Task instructions:
Retype the tail of the data exactly, starting at the line containing "3. 스타일링 작업하며 css 와 친해지기" and stopping at the last line.

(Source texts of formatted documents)

------------------------

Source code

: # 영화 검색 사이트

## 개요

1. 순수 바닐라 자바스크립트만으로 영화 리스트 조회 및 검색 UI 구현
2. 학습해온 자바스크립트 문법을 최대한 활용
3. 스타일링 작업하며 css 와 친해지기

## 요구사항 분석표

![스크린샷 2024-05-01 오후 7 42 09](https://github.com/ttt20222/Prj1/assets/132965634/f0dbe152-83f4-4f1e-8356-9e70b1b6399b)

------------------------

Answer section:
3. 스타일링 작업하며 css 와 친해지기

## 요구사항 분석표

![스크린샷 2024-05-01 오후 7 42 09](https://github.com/ttt20222/Prj1/assets/132965634/f0dbe152-83f4-4f1e-8356-9e70b1b6399b)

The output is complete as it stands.